*Task instructions:* Lines from the top of the listing down to the one with "Create an Internet", inclusive, are to be copied exactly.

==== Material for the task

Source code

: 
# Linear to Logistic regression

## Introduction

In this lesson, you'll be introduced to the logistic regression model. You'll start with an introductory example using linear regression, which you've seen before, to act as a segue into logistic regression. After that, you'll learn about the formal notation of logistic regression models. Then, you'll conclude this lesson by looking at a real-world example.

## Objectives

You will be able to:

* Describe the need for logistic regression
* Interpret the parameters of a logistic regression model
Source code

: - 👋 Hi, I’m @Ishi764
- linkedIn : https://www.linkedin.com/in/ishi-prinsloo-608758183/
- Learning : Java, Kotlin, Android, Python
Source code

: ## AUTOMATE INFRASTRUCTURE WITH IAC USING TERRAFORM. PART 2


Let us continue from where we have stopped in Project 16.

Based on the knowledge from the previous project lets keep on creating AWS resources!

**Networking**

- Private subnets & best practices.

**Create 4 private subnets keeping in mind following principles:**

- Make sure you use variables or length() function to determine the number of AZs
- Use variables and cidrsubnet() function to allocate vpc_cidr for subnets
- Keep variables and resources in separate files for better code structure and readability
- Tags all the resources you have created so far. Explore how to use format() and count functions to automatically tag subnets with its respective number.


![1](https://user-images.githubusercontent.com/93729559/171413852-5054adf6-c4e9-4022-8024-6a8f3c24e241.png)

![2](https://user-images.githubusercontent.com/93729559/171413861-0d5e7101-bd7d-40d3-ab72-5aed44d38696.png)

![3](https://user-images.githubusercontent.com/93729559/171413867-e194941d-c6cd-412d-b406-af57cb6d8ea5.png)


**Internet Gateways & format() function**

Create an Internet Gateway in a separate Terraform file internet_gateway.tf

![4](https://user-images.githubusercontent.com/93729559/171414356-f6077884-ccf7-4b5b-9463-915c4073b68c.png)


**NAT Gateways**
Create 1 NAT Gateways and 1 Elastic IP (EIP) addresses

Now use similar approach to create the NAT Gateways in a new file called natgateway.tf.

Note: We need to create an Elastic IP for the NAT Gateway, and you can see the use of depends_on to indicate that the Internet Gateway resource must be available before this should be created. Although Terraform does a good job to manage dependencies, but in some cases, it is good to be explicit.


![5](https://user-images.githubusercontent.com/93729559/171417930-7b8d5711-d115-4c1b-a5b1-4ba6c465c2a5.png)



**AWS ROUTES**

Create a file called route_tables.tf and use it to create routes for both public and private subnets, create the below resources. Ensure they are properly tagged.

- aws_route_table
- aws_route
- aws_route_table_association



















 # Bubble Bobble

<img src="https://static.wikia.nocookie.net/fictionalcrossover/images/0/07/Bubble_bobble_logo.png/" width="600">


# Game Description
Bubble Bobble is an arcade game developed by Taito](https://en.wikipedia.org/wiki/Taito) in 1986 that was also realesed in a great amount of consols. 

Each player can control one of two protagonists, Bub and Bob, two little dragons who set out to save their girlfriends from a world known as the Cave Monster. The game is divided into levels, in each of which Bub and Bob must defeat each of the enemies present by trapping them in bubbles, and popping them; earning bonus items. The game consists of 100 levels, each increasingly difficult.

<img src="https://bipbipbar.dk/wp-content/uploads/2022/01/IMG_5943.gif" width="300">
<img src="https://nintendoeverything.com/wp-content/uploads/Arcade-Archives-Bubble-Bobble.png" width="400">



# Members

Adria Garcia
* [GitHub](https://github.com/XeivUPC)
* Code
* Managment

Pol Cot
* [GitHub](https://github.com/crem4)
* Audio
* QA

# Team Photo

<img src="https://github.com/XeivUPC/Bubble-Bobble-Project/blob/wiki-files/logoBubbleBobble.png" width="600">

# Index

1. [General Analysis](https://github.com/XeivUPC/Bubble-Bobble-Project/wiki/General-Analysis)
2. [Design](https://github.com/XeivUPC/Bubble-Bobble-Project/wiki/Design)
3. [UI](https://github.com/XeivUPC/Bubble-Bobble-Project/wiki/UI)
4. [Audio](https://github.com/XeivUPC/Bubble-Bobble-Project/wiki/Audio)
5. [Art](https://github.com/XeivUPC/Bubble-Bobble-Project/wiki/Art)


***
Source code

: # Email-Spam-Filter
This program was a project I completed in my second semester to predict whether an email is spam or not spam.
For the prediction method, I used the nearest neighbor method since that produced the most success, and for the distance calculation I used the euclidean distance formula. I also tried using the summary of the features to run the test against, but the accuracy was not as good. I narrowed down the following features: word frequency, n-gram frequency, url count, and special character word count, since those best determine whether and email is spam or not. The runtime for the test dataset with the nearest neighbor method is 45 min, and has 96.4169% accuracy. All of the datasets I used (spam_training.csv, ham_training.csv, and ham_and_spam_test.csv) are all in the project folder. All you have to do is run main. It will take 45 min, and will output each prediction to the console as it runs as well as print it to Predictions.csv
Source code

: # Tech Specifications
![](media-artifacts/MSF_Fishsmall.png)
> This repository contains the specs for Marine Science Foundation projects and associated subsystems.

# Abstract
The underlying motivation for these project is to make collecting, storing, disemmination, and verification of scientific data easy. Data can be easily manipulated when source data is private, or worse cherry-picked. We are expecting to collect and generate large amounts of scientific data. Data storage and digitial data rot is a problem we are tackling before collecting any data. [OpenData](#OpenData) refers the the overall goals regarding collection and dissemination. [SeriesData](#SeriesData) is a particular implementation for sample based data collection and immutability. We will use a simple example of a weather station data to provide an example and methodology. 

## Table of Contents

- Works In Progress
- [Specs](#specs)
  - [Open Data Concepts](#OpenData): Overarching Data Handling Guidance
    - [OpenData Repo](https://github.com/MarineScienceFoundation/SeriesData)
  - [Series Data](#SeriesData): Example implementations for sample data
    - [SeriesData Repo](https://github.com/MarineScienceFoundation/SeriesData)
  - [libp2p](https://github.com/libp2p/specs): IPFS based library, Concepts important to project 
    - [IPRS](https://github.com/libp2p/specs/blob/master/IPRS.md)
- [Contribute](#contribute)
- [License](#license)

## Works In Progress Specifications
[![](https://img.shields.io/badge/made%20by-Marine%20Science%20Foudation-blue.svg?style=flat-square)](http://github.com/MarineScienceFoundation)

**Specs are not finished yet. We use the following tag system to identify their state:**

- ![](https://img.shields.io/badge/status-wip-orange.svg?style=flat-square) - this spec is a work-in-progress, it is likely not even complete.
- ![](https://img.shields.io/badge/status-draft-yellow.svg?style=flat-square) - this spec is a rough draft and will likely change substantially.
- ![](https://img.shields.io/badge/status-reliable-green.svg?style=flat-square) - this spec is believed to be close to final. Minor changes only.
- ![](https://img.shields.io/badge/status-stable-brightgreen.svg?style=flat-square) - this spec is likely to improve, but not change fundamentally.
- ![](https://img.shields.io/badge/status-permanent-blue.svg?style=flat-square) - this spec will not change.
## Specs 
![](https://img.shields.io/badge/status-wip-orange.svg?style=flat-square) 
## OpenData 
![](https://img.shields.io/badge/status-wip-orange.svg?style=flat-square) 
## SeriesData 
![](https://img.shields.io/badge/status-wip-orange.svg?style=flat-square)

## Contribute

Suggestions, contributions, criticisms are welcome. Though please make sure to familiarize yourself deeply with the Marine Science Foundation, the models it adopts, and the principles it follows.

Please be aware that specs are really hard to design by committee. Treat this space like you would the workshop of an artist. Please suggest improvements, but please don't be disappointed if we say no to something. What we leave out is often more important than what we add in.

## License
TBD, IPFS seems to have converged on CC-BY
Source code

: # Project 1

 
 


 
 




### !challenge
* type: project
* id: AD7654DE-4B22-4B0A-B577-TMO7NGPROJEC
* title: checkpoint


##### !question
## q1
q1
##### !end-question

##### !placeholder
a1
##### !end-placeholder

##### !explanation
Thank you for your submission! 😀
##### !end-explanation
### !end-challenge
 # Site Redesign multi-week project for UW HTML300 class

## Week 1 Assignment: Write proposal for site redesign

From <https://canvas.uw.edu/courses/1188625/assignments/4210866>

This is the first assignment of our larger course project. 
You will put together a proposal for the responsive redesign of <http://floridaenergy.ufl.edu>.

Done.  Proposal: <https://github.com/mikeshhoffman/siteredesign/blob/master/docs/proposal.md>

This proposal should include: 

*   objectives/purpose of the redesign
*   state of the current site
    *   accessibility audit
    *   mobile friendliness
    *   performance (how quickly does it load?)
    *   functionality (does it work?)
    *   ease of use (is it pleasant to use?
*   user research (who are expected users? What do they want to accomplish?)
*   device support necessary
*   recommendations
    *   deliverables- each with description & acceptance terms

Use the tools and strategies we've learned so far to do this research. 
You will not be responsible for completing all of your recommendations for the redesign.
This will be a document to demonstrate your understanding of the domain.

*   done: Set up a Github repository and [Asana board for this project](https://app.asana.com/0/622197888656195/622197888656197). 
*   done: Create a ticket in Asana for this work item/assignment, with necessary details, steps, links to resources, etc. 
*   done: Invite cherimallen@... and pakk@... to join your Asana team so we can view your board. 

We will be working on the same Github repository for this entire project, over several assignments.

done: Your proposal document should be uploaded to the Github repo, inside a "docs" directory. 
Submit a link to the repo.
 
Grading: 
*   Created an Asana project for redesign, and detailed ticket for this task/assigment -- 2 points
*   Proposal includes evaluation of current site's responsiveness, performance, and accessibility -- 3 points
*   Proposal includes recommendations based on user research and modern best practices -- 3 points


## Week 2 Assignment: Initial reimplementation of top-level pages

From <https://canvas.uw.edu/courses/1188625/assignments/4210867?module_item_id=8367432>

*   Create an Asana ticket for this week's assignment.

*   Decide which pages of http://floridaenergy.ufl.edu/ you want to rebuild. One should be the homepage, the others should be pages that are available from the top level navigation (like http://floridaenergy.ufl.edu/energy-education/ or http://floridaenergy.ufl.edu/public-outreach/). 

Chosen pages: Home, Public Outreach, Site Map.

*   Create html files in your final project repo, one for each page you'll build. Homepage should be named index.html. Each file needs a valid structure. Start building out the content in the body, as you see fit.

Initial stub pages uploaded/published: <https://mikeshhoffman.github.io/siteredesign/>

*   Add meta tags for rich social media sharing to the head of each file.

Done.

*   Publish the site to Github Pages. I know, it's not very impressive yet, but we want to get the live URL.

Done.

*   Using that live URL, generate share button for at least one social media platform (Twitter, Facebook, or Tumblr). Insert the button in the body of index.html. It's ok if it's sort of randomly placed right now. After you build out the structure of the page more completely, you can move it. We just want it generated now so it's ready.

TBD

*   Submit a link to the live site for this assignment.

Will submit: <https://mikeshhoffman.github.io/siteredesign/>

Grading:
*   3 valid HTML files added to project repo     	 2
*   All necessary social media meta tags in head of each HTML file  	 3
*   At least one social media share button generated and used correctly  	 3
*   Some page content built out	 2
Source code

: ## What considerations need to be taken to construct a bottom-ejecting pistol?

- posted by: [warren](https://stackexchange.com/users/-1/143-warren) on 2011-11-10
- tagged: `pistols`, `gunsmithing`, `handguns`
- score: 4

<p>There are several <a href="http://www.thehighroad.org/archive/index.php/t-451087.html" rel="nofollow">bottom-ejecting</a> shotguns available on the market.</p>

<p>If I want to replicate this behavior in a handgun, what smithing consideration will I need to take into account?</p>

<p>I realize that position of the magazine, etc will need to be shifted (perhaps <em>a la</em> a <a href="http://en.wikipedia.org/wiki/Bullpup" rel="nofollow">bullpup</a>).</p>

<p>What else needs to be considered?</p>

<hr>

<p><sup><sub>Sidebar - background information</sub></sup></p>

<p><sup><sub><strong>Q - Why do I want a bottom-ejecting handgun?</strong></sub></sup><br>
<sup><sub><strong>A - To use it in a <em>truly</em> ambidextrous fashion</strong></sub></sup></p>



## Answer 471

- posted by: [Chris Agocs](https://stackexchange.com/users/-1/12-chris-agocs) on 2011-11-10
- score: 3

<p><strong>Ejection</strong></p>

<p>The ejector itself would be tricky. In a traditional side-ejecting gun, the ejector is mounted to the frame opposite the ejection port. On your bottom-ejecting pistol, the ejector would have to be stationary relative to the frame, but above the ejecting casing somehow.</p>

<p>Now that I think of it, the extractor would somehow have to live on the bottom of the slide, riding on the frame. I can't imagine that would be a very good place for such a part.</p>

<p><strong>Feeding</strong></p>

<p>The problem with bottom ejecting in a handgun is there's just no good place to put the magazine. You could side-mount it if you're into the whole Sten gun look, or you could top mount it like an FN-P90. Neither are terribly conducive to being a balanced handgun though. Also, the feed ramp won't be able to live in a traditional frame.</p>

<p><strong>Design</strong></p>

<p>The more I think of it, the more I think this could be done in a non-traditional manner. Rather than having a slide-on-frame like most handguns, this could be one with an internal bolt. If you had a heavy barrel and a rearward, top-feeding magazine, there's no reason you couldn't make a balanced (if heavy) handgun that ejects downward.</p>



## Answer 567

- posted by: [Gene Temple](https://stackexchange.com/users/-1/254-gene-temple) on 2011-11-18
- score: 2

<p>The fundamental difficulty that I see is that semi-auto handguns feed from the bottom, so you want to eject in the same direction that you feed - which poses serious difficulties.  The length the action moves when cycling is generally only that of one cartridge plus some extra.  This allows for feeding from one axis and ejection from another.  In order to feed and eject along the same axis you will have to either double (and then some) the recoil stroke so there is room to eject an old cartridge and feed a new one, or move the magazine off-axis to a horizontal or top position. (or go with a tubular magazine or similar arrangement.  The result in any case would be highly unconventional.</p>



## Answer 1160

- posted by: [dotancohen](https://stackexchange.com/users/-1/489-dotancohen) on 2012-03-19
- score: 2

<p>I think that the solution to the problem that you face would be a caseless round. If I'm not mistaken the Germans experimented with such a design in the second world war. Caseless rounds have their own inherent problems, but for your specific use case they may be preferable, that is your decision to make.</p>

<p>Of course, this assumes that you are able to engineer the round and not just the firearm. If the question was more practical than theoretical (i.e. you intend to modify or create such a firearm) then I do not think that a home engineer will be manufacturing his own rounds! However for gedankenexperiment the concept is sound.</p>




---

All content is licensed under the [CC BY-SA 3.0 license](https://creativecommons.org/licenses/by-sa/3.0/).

========

*Output of the exercise:*
Source code

: 
# Linear to Logistic regression

## Introduction

In this lesson, you'll be introduced to the logistic regression model. You'll start with an introductory example using linear regression, which you've seen before, to act as a segue into logistic regression. After that, you'll learn about the formal notation of logistic regression models. Then, you'll conclude this lesson by looking at a real-world example.

## Objectives

You will be able to:

* Describe the need for logistic regression
* Interpret the parameters of a logistic regression model
Source code

: - 👋 Hi, I’m @Ishi764
- linkedIn : https://www.linkedin.com/in/ishi-prinsloo-608758183/
- Learning : Java, Kotlin, Android, Python
Source code

: ## AUTOMATE INFRASTRUCTURE WITH IAC USING TERRAFORM. PART 2


Let us continue from where we have stopped in Project 16.

Based on the knowledge from the previous project lets keep on creating AWS resources!

**Networking**

- Private subnets & best practices.

**Create 4 private subnets keeping in mind following principles:**

- Make sure you use variables or length() function to determine the number of AZs
- Use variables and cidrsubnet() function to allocate vpc_cidr for subnets
- Keep variables and resources in separate files for better code structure and readability
- Tags all the resources you have created so far. Explore how to use format() and count functions to automatically tag subnets with its respective number.


![1](https://user-images.githubusercontent.com/93729559/171413852-5054adf6-c4e9-4022-8024-6a8f3c24e241.png)

![2](https://user-images.githubusercontent.com/93729559/171413861-0d5e7101-bd7d-40d3-ab72-5aed44d38696.png)

![3](https://user-images.githubusercontent.com/93729559/171413867-e194941d-c6cd-412d-b406-af57cb6d8ea5.png)


**Internet Gateways & format() function**

Create an Internet Gateway in a separate Terraform file internet_gateway.tf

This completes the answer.